#### Your assignment:
Reproduce the data below in full. Nothing should differ from the original.
--------------------------------
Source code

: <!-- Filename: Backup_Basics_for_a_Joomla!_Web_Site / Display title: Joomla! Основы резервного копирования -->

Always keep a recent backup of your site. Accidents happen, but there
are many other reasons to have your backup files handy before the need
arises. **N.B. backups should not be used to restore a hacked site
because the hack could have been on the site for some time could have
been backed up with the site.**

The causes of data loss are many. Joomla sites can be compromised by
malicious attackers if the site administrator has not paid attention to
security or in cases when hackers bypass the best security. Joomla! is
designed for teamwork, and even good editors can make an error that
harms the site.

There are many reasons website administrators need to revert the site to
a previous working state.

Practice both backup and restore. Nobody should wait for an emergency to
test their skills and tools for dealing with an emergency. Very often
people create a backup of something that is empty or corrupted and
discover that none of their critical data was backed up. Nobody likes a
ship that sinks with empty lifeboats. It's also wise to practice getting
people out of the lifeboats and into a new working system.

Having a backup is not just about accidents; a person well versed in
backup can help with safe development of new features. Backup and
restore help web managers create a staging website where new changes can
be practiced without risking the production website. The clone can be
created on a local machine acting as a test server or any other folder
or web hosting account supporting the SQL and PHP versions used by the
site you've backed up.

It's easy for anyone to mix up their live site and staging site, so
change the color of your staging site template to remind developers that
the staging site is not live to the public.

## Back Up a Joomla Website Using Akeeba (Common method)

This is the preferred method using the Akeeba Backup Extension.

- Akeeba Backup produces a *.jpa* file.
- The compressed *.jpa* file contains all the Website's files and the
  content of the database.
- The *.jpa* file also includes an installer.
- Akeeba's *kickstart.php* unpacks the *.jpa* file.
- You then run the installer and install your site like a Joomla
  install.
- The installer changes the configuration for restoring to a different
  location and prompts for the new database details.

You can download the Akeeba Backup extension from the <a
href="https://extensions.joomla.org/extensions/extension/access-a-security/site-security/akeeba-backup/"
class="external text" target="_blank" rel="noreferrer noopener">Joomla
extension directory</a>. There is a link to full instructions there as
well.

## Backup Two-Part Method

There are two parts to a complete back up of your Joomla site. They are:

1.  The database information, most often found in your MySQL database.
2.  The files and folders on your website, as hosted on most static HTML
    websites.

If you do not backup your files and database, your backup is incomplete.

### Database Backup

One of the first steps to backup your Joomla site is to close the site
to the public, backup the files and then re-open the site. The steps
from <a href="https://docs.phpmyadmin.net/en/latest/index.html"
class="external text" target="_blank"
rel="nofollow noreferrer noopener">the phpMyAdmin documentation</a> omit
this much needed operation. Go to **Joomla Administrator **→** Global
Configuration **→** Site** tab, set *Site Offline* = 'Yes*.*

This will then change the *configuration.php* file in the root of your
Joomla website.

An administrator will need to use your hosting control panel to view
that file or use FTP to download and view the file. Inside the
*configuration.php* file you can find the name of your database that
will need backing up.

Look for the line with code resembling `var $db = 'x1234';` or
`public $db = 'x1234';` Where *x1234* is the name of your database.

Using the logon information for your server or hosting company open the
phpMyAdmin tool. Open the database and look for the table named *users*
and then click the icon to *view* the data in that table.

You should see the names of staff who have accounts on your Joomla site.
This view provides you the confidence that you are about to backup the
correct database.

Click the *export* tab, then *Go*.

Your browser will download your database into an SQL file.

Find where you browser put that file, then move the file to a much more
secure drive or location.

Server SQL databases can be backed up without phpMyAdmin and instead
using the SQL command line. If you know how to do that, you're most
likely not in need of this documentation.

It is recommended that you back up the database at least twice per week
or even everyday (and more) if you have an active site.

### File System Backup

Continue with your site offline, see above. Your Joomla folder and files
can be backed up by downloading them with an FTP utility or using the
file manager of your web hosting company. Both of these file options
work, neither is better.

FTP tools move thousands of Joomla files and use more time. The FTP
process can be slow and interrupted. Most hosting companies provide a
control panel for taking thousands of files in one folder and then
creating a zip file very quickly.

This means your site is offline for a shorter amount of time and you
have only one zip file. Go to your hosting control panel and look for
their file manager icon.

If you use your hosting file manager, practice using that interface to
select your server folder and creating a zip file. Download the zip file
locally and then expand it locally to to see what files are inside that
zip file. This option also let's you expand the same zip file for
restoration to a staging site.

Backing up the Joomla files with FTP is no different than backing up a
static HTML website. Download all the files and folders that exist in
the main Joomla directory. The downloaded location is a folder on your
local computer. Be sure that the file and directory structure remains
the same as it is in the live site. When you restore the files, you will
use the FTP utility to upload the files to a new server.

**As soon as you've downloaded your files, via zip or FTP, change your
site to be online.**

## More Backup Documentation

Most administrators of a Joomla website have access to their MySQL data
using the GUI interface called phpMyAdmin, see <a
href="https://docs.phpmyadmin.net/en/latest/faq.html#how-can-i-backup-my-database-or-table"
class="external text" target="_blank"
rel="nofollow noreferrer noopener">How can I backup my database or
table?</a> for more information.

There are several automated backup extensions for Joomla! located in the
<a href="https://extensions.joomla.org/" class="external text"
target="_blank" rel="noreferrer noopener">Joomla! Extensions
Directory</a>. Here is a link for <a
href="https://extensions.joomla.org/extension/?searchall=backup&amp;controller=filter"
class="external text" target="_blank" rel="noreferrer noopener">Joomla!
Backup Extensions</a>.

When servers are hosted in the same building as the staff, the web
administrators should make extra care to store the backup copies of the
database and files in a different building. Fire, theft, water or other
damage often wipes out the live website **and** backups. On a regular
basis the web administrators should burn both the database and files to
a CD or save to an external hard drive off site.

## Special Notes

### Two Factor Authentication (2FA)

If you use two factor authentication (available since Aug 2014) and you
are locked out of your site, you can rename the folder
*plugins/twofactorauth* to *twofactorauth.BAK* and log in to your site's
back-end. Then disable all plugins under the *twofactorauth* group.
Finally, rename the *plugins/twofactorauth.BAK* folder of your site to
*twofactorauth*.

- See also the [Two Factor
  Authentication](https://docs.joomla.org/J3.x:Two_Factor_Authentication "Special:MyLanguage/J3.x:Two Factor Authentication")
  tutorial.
--------------------------------
#### Task answer:
Source code

: <!-- Filename: Backup_Basics_for_a_Joomla!_Web_Site / Display title: Joomla! Основы резервного копирования -->

Always keep a recent backup of your site. Accidents happen, but there
are many other reasons to have your backup files handy before the need
arises. **N.B. backups should not be used to restore a hacked site
because the hack could have been on the site for some time could have
been backed up with the site.**

The causes of data loss are many. Joomla sites can be compromised by
malicious attackers if the site administrator has not paid attention to
security or in cases when hackers bypass the best security. Joomla! is
designed for teamwork, and even good editors can make an error that
harms the site.

There are many reasons website administrators need to revert the site to
a previous working state.

Practice both backup and restore. Nobody should wait for an emergency to
test their skills and tools for dealing with an emergency. Very often
people create a backup of something that is empty or corrupted and
discover that none of their critical data was backed up. Nobody likes a
ship that sinks with empty lifeboats. It's also wise to practice getting
people out of the lifeboats and into a new working system.

Having a backup is not just about accidents; a person well versed in
backup can help with safe development of new features. Backup and
restore help web managers create a staging website where new changes can
be practiced without risking the production website. The clone can be
created on a local machine acting as a test server or any other folder
or web hosting account supporting the SQL and PHP versions used by the
site you've backed up.

It's easy for anyone to mix up their live site and staging site, so
change the color of your staging site template to remind developers that
the staging site is not live to the public.

## Back Up a Joomla Website Using Akeeba (Common method)

This is the preferred method using the Akeeba Backup Extension.

- Akeeba Backup produces a *.jpa* file.
- The compressed *.jpa* file contains all the Website's files and the
  content of the database.
- The *.jpa* file also includes an installer.
- Akeeba's *kickstart.php* unpacks the *.jpa* file.
- You then run the installer and install your site like a Joomla
  install.
- The installer changes the configuration for restoring to a different
  location and prompts for the new database details.

You can download the Akeeba Backup extension from the <a
href="https://extensions.joomla.org/extensions/extension/access-a-security/site-security/akeeba-backup/"
class="external text" target="_blank" rel="noreferrer noopener">Joomla
extension directory</a>. There is a link to full instructions there as
well.

## Backup Two-Part Method

There are two parts to a complete back up of your Joomla site. They are:

1.  The database information, most often found in your MySQL database.
2.  The files and folders on your website, as hosted on most static HTML
    websites.

If you do not backup your files and database, your backup is incomplete.

### Database Backup

One of the first steps to backup your Joomla site is to close the site
to the public, backup the files and then re-open the site. The steps
from <a href="https://docs.phpmyadmin.net/en/latest/index.html"
class="external text" target="_blank"
rel="nofollow noreferrer noopener">the phpMyAdmin documentation</a> omit
this much needed operation. Go to **Joomla Administrator **→** Global
Configuration **→** Site** tab, set *Site Offline* = 'Yes*.*

This will then change the *configuration.php* file in the root of your
Joomla website.

An administrator will need to use your hosting control panel to view
that file or use FTP to download and view the file. Inside the
*configuration.php* file you can find the name of your database that
will need backing up.

Look for the line with code resembling `var $db = 'x1234';` or
`public $db = 'x1234';` Where *x1234* is the name of your database.

Using the logon information for your server or hosting company open the
phpMyAdmin tool. Open the database and look for the table named *users*
and then click the icon to *view* the data in that table.

You should see the names of staff who have accounts on your Joomla site.
This view provides you the confidence that you are about to backup the
correct database.

Click the *export* tab, then *Go*.

Your browser will download your database into an SQL file.

Find where you browser put that file, then move the file to a much more
secure drive or location.

Server SQL databases can be backed up without phpMyAdmin and instead
using the SQL command line. If you know how to do that, you're most
likely not in need of this documentation.

It is recommended that you back up the database at least twice per week
or even everyday (and more) if you have an active site.

### File System Backup

Continue with your site offline, see above. Your Joomla folder and files
can be backed up by downloading them with an FTP utility or using the
file manager of your web hosting company. Both of these file options
work, neither is better.

FTP tools move thousands of Joomla files and use more time. The FTP
process can be slow and interrupted. Most hosting companies provide a
control panel for taking thousands of files in one folder and then
creating a zip file very quickly.

This means your site is offline for a shorter amount of time and you
have only one zip file. Go to your hosting control panel and look for
their file manager icon.

If you use your hosting file manager, practice using that interface to
select your server folder and creating a zip file. Download the zip file
locally and then expand it locally to to see what files are inside that
zip file. This option also let's you expand the same zip file for
restoration to a staging site.

Backing up the Joomla files with FTP is no different than backing up a
static HTML website. Download all the files and folders that exist in
the main Joomla directory. The downloaded location is a folder on your
local computer. Be sure that the file and directory structure remains
the same as it is in the live site. When you restore the files, you will
use the FTP utility to upload the files to a new server.

**As soon as you've downloaded your files, via zip or FTP, change your
site to be online.**

## More Backup Documentation

Most administrators of a Joomla website have access to their MySQL data
using the GUI interface called phpMyAdmin, see <a
href="https://docs.phpmyadmin.net/en/latest/faq.html#how-can-i-backup-my-database-or-table"
class="external text" target="_blank"
rel="nofollow noreferrer noopener">How can I backup my database or
table?</a> for more information.

There are several automated backup extensions for Joomla! located in the
<a href="https://extensions.joomla.org/" class="external text"
target="_blank" rel="noreferrer noopener">Joomla! Extensions
Directory</a>. Here is a link for <a
href="https://extensions.joomla.org/extension/?searchall=backup&amp;controller=filter"
class="external text" target="_blank" rel="noreferrer noopener">Joomla!
Backup Extensions</a>.

When servers are hosted in the same building as the staff, the web
administrators should make extra care to store the backup copies of the
database and files in a different building. Fire, theft, water or other
damage often wipes out the live website **and** backups. On a regular
basis the web administrators should burn both the database and files to
a CD or save to an external hard drive off site.

## Special Notes

### Two Factor Authentication (2FA)

If you use two factor authentication (available since Aug 2014) and you
are locked out of your site, you can rename the folder
*plugins/twofactorauth* to *twofactorauth.BAK* and log in to your site's
back-end. Then disable all plugins under the *twofactorauth* group.
Finally, rename the *plugins/twofactorauth.BAK* folder of your site to
*twofactorauth*.

- See also the [Two Factor
  Authentication](https://docs.joomla.org/J3.x:Two_Factor_Authentication "Special:MyLanguage/J3.x:Two Factor Authentication")
  tutorial.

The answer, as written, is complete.